Geriye yine soyut olan, bir akıl kalıyor. Diğer akılları kendine bende edecek bir akıl. Peki, böyle bir akıl var mı? Tarihte yüzlerce devlet kurulup yıkıldığına ve birbirleriyle devamlı çatışdıklarına bakarsak, akıl, akıl ile savaşıyor. Kim daha akıllı ise, diğer teşkilatları alt etmesi gerekiyor. Amma tuzak - hile amma zor ile.
Oysa, tarihteki güç merkezlerine ve güç dengelerine bakarsak yine görürüz ki, terazi devamlı hareket halinde.
Dinler, insanlar için, devletler gibi. Lakin, dünya tarihinde devlet yönetenler ile din adamlarının devamlı karşı karşıya geldiklerini de görüyoruz. Kimi zaman din, devleti yönetenlerin buyruğuna giriyor, kimi zaman da devlet, dinin –din adamlarının buyruğuna.

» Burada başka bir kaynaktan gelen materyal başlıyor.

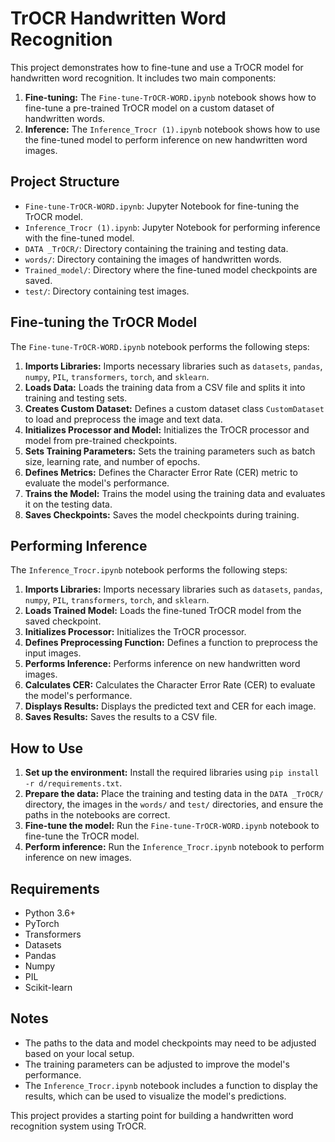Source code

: # TrOCR Handwritten Word Recognition

This project demonstrates how to fine-tune and use a TrOCR model for handwritten word recognition. It includes two main components:

1.  **Fine-tuning:** The `Fine-tune-TrOCR-WORD.ipynb` notebook shows how to fine-tune a pre-trained TrOCR model on a custom dataset of handwritten words.
2.  **Inference:** The `Inference_Trocr (1).ipynb` notebook shows how to use the fine-tuned model to perform inference on new handwritten word images.

## Project Structure

*   `Fine-tune-TrOCR-WORD.ipynb`: Jupyter Notebook for fine-tuning the TrOCR model.
*   `Inference_Trocr (1).ipynb`: Jupyter Notebook for performing inference with the fine-tuned model.
*   `DATA _TrOCR/`: Directory containing the training and testing data.
*   `words/`: Directory containing the images of handwritten words.
*   `Trained_model/`: Directory where the fine-tuned model checkpoints are saved.
*   `test/`: Directory containing test images.

## Fine-tuning the TrOCR Model

The `Fine-tune-TrOCR-WORD.ipynb` notebook performs the following steps:

1.  **Imports Libraries:** Imports necessary libraries such as `datasets`, `pandas`, `numpy`, `PIL`, `transformers`, `torch`, and `sklearn`.
2.  **Loads Data:** Loads the training data from a CSV file and splits it into training and testing sets.
3.  **Creates Custom Dataset:** Defines a custom dataset class `CustomDataset` to load and preprocess the image and text data.
4.  **Initializes Processor and Model:** Initializes the TrOCR processor and model from pre-trained checkpoints.
5.  **Sets Training Parameters:** Sets the training parameters such as batch size, learning rate, and number of epochs.
6.  **Defines Metrics:** Defines the Character Error Rate (CER) metric to evaluate the model's performance.
7.  **Trains the Model:** Trains the model using the training data and evaluates it on the testing data.
8.  **Saves Checkpoints:** Saves the model checkpoints during training.

## Performing Inference

The `Inference_Trocr.ipynb` notebook performs the following steps:

1.  **Imports Libraries:** Imports necessary libraries such as `datasets`, `pandas`, `numpy`, `PIL`, `transformers`, `torch`, and `sklearn`.
2.  **Loads Trained Model:** Loads the fine-tuned TrOCR model from the saved checkpoint.
3.  **Initializes Processor:** Initializes the TrOCR processor.
4.  **Defines Preprocessing Function:** Defines a function to preprocess the input images.
5.  **Performs Inference:** Performs inference on new handwritten word images.
6.  **Calculates CER:** Calculates the Character Error Rate (CER) to evaluate the model's performance.
7.  **Displays Results:** Displays the predicted text and CER for each image.
8.  **Saves Results:** Saves the results to a CSV file.

## How to Use

1.  **Set up the environment:** Install the required libraries using `pip install -r d/requirements.txt`.
2.  **Prepare the data:** Place the training and testing data in the `DATA _TrOCR/` directory, the images in the `words/` and `test/` directories, and ensure the paths in the notebooks are correct.
3.  **Fine-tune the model:** Run the `Fine-tune-TrOCR-WORD.ipynb` notebook to fine-tune the TrOCR model.
4.  **Perform inference:** Run the `Inference_Trocr.ipynb` notebook to perform inference on new images.

## Requirements

*   Python 3.6+
*   PyTorch
*   Transformers
*   Datasets
*   Pandas
*   Numpy
*   PIL
*   Scikit-learn

## Notes

*   The paths to the data and model checkpoints may need to be adjusted based on your local setup.
*   The training parameters can be adjusted to improve the model's performance.
*   The `Inference_Trocr.ipynb` notebook includes a function to display the results, which can be used to visualize the model's predictions.

This project provides a starting point for building a handwritten word recognition system using TrOCR.
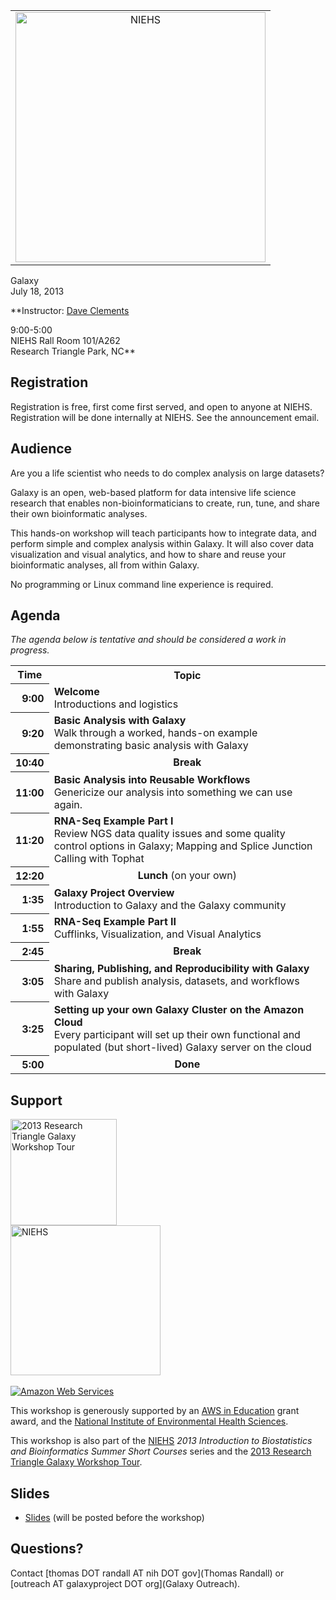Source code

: <div class='center'>
<table>
  <tr>
    <td style=" border: none; text-align: center; vertical-align: middle;"> <a href='http://niehs.nih.gov/'><img src='/Images/Logos/NIEHSLogoWideTrans.png' alt='NIEHS' width="400px" /></a> </td>
  </tr>
</table>


<div class='title'>Galaxy<br />July 18, 2013</div>

**Instructor: [Dave Clements](/src/DaveClements/index.md)

9:00-5:00<br />
NIEHS Rall Room 101/A262<br />
Research Triangle Park, NC**


</div>

## Registration

Registration is free, first come first served, and open to anyone at NIEHS.  Registration will be done internally at NIEHS.  See the announcement email.

## Audience

Are you a life scientist who needs to do complex analysis on large datasets?

Galaxy is an open, web-based platform for data intensive life science research that enables non-bioinformaticians to create, run, tune, and share their own bioinformatic analyses.

This hands-on workshop will teach participants how to integrate data, and perform simple and complex analysis within Galaxy.  It will also cover data visualization and visual analytics, and how to share and reuse your bioinformatic analyses, all from within Galaxy.

No programming or Linux command line experience is required.

## Agenda

*The agenda below is tentative and should be considered a work in progress.*

<table>
  <tr class="th" >
    <th> Time </th>
    <th> Topic </th>
  </tr>
  <tr>
    <th style=" text-align: right;"> 9:00 </th>
    <td> <strong>Welcome</strong><div class='indent'>Introductions and logistics</div> </td>
  </tr>
  <tr>
    <th style=" text-align: right;"> 9:20 </th>
    <td> <strong>Basic Analysis with Galaxy</strong><div class='indent'>Walk through a worked, hands-on example demonstrating basic analysis with Galaxy</div> </td>
  </tr>
  <tr>
    <th style=" text-align: right;"> 10:40 </th>
    <td style=" text-align: center;"> <strong>Break</strong> </td>
  </tr>
  <tr>
    <th style=" text-align: right;"> 11:00 </th>
    <td> <strong>Basic Analysis into Reusable Workflows</strong><div class='indent'>Genericize our analysis into something we can use again.</div> </td>
  </tr>
  <tr>
    <th style=" text-align: right;"> 11:20 </th>
    <td> <strong>RNA-Seq Example Part I</strong><div class='indent'>Review NGS data quality issues and some quality control options in Galaxy; Mapping and Splice Junction Calling with Tophat</div> </td>
  </tr>
  <tr>
    <th style=" text-align: right;"> 12:20 </th>
    <td style=" text-align: center;"> <strong>Lunch</strong> (on your own) </td>
  </tr>
  <tr>
    <th style=" text-align: right;"> 1:35 </th>
    <td> <strong>Galaxy Project Overview</strong><div class='indent'>Introduction to Galaxy and the Galaxy community</div> </td>
  </tr>
  <tr>
    <th style=" text-align: right;"> 1:55 </th>
    <td> <strong>RNA-Seq Example Part II</strong><div class='indent'>Cufflinks, Visualization, and Visual Analytics</div> </td>
  </tr>
  <tr>
    <th style=" text-align: right;"> 2:45 </th>
    <td style=" text-align: center;"> <strong>Break</strong> </td>
  </tr>
  <tr>
    <th style=" text-align: right;"> 3:05 </th>
    <td> <strong>Sharing, Publishing, and Reproducibility with Galaxy</strong><div class='indent'>Share and publish analysis, datasets, and workflows with Galaxy</div> </td>
  </tr>
  <tr>
    <th style=" text-align: right;"> 3:25 </th>
    <td> <strong>Setting up your own Galaxy Cluster on the Amazon Cloud</strong><div class='indent'>Every participant will set up their own functional and populated (but short-lived) Galaxy server on the cloud </div> </td>
  </tr>
  <tr>
    <th style=" text-align: right;"> 5:00 </th>
    <td style=" text-align: center;"> <strong>Done</strong> </td>
  </tr>
</table>


## Support

<div class='left'><a href='/Events/RTWorkshopTour2013'><img src='/Images/Logos/RTGalaxyWorkshopTour2013-300.png' alt='2013 Research Triangle Galaxy Workshop Tour' width="170px" /></a></div>

<div class='right'><a href='http://niehs.nih.gov/'><img src='/Images/Logos/NIEHSLogoWideTrans.png' alt='NIEHS' width="240px" /></a><br /><br />
<div class='right'><a href='http://aws.amazon.com/'><img src='/Images/Logos/AWSLogo.png' alt='Amazon Web Services' /></a></div>
</div>

This workshop is generously supported by an [AWS in Education](http://aws.amazon.com/education/) grant award, and the [National Institute of Environmental Health Sciences](http://niehs.nih.gov/).

This workshop is also part of the [NIEHS](http://niehs.nih.gov/) *2013 Introduction to Biostatistics and Bioinformatics Summer Short Courses* series and the [2013 Research Triangle Galaxy Workshop Tour](/src/Events/RTWorkshopTour2013/index.md).

## Slides

* [Slides](ATTACHMENT_URLDocuments/Presentations/201307NIEHSWorkshop.pdf) (will be posted before the workshop)

## Questions?

Contact [thomas DOT randall AT nih DOT gov](Thomas Randall) or [outreach AT galaxyproject DOT org](Galaxy Outreach).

Akıl akımları, düşünce akımları da her iki arasında gidip geliyor. Kimi zaman devleti merkeze alıyor, kimi zaman da dini.
Din de, devlet de bir düzen öngörüyor. Dinin yasaları belli veya daha sonradan din adamlarının kalemleriyle yeni yasalar ekleniyor. Devlet yasaları da çağdan çağa, iklimden iklime değişiklik gösteriyor.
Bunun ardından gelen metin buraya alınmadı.